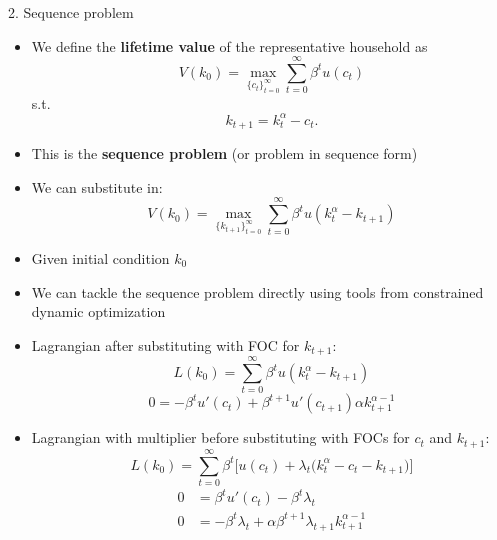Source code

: \documentclass[10pt]{beamer}
\begin{document}
\begin{frame}{2. Sequence problem}
\begin{itemize}
\item We define the \textbf{lifetime value} of the representative household as 
\begin{equation*}
	V(k_0) = \max_{ \{ c_t \}_{t=0}^\infty } \sum_{t = 0}^\infty \beta^t u(c_t)
\end{equation*}
s.t. 
\begin{equation*}
	k_{t+1} = k_t^\alpha - c_t.
\end{equation*}

\item This is the \textbf{sequence problem} (or problem in sequence form)

\item We can substitute in: 
\begin{equation*}
	V(k_0) = \max_{ \{ k_{t+1} \}_{t=0}^\infty } \sum_{t = 0}^\infty \beta^t u(k_t^\alpha  - k_{t+1})
\end{equation*}

\item Given initial condition $k_0$

\end{itemize}
\end{frame}



\begin{frame}{}
\begin{itemize}
\item We can tackle the sequence problem directly using tools from constrained dynamic optimization

\item Lagrangian after substituting with FOC for $k_{t+1}$:
\begin{equation*}
	L(k_0) =  \sum_{t = 0}^\infty \beta^t u(k_t^\alpha  - k_{t+1})
\end{equation*}
\begin{equation*}
	0 = - \beta^t u'(c_t) + \beta^{t+1} u'(c_{t+1}) \alpha k_{t+1}^{\alpha - 1}
\end{equation*}

\item Lagrangian with multiplier before substituting with FOCs for $c_t$ and $k_{t+1}$:
\begin{equation*}
	L(k_0) =  \sum_{t = 0}^\infty \beta^t \bigg[ u(c_t) + \lambda_t \bigg( k_t^\alpha - c_t - k_{t+1} \bigg) \bigg]
\end{equation*}
\begin{align*}
	0 &= \beta^t u'(c_t) - \beta^t \lambda_t \\
	0 &= -\beta^t \lambda_t + \alpha \beta^{t+1} \lambda_{t+1} k_{t+1}^{\alpha - 1}
\end{align*}

\end{itemize}
\end{frame}
\end{document}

◆ ◆ ◆ ◆ ◆ ◆ ◆

EXERCISE => Pictures do not belong in the copy. Reproduce the rest of the data exactly.

SOLUTION =>
Source code

: \documentclass[10pt]{beamer}
\begin{document}
\begin{frame}{2. Sequence problem}
\begin{itemize}
\item We define the \textbf{lifetime value} of the representative household as 
\begin{equation*}
	V(k_0) = \max_{ \{ c_t \}_{t=0}^\infty } \sum_{t = 0}^\infty \beta^t u(c_t)
\end{equation*}
s.t. 
\begin{equation*}
	k_{t+1} = k_t^\alpha - c_t.
\end{equation*}

\item This is the \textbf{sequence problem} (or problem in sequence form)

\item We can substitute in: 
\begin{equation*}
	V(k_0) = \max_{ \{ k_{t+1} \}_{t=0}^\infty } \sum_{t = 0}^\infty \beta^t u(k_t^\alpha  - k_{t+1})
\end{equation*}

\item Given initial condition $k_0$

\end{itemize}
\end{frame}



\begin{frame}{}
\begin{itemize}
\item We can tackle the sequence problem directly using tools from constrained dynamic optimization

\item Lagrangian after substituting with FOC for $k_{t+1}$:
\begin{equation*}
	L(k_0) =  \sum_{t = 0}^\infty \beta^t u(k_t^\alpha  - k_{t+1})
\end{equation*}
\begin{equation*}
	0 = - \beta^t u'(c_t) + \beta^{t+1} u'(c_{t+1}) \alpha k_{t+1}^{\alpha - 1}
\end{equation*}

\item Lagrangian with multiplier before substituting with FOCs for $c_t$ and $k_{t+1}$:
\begin{equation*}
	L(k_0) =  \sum_{t = 0}^\infty \beta^t \bigg[ u(c_t) + \lambda_t \bigg( k_t^\alpha - c_t - k_{t+1} \bigg) \bigg]
\end{equation*}
\begin{align*}
	0 &= \beta^t u'(c_t) - \beta^t \lambda_t \\
	0 &= -\beta^t \lambda_t + \alpha \beta^{t+1} \lambda_{t+1} k_{t+1}^{\alpha - 1}
\end{align*}

\end{itemize}
\end{frame}
\end{document}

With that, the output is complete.